(Dataset entries)

◆ ◆ ◆ ◆ ◆ ◆ ◆

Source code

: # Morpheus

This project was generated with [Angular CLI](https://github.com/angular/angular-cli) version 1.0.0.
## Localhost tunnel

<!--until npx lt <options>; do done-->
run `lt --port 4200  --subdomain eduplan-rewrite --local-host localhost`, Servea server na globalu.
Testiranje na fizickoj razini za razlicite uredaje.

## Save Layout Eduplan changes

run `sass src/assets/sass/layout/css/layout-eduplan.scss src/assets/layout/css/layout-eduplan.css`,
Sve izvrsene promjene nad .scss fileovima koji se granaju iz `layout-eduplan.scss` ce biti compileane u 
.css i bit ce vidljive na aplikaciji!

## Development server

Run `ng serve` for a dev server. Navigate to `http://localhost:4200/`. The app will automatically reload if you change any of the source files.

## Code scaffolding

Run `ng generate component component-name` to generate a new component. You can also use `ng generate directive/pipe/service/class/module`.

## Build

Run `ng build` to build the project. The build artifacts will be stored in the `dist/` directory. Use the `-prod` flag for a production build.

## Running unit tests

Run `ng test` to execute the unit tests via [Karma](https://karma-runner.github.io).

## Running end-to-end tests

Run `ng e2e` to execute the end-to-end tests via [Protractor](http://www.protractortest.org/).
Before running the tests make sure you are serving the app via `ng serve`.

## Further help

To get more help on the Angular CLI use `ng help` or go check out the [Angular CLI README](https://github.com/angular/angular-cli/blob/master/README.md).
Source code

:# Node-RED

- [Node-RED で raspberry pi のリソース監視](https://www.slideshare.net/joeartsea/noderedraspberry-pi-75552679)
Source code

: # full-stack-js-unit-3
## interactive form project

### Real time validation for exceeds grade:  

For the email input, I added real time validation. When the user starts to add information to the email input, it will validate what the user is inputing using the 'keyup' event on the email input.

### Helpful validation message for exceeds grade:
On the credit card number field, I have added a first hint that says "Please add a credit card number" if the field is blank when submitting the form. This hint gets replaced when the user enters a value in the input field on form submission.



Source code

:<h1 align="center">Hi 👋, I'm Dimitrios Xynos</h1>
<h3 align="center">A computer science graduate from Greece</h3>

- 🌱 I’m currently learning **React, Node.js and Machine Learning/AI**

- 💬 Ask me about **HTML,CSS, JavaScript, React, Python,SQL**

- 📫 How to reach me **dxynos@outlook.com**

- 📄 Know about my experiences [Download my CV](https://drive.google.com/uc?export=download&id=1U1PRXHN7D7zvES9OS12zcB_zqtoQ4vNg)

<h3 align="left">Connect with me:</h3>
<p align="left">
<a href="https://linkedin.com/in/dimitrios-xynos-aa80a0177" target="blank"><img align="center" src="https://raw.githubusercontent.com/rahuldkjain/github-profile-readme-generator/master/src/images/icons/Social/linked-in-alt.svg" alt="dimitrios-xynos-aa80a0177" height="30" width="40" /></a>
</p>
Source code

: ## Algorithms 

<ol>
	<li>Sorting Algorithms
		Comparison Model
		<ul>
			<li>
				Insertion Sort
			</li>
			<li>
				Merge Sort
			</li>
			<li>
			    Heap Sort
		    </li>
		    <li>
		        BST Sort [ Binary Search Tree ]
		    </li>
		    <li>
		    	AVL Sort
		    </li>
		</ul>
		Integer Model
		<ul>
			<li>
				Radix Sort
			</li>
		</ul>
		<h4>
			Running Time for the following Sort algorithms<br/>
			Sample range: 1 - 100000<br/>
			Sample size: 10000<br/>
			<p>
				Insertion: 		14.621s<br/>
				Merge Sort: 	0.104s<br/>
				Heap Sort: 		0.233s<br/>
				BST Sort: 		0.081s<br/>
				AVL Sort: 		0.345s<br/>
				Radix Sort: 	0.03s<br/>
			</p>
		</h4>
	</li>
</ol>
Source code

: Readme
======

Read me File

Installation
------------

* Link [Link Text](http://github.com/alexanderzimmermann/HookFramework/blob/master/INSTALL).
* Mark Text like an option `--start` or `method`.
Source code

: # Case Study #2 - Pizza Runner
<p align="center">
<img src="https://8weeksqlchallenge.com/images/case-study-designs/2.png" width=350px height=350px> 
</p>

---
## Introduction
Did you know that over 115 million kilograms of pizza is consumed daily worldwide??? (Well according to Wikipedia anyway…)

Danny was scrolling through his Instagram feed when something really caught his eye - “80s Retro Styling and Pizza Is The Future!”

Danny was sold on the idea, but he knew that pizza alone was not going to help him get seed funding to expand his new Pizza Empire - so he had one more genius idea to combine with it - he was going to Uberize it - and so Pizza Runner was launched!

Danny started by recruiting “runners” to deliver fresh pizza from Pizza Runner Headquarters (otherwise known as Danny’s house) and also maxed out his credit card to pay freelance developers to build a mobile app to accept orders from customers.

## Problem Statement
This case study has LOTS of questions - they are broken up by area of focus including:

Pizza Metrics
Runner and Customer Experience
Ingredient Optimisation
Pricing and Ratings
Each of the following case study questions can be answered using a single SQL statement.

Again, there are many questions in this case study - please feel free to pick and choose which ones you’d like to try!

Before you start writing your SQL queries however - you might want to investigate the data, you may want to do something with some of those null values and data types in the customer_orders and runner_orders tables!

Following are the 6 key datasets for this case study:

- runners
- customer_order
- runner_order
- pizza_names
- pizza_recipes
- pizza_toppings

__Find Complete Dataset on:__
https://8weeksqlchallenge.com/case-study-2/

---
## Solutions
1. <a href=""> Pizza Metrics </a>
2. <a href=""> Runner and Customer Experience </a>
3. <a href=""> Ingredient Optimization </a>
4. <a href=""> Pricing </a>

◆ ◆ ◆ ◆ ◆ ◆ ◆

* _Required action_:
Reproduce the lines of the entries above from the one with "Mark Text like" to the one with "Did you know", both included, exactly and without any other line.

* _Solution for this exercise_:
* Mark Text like an option `--start` or `method`.
Source code

: # Case Study #2 - Pizza Runner
<p align="center">
<img src="https://8weeksqlchallenge.com/images/case-study-designs/2.png" width=350px height=350px> 
</p>

---
## Introduction
Did you know that over 115 million kilograms of pizza is consumed daily worldwide??? (Well according to Wikipedia anyway…)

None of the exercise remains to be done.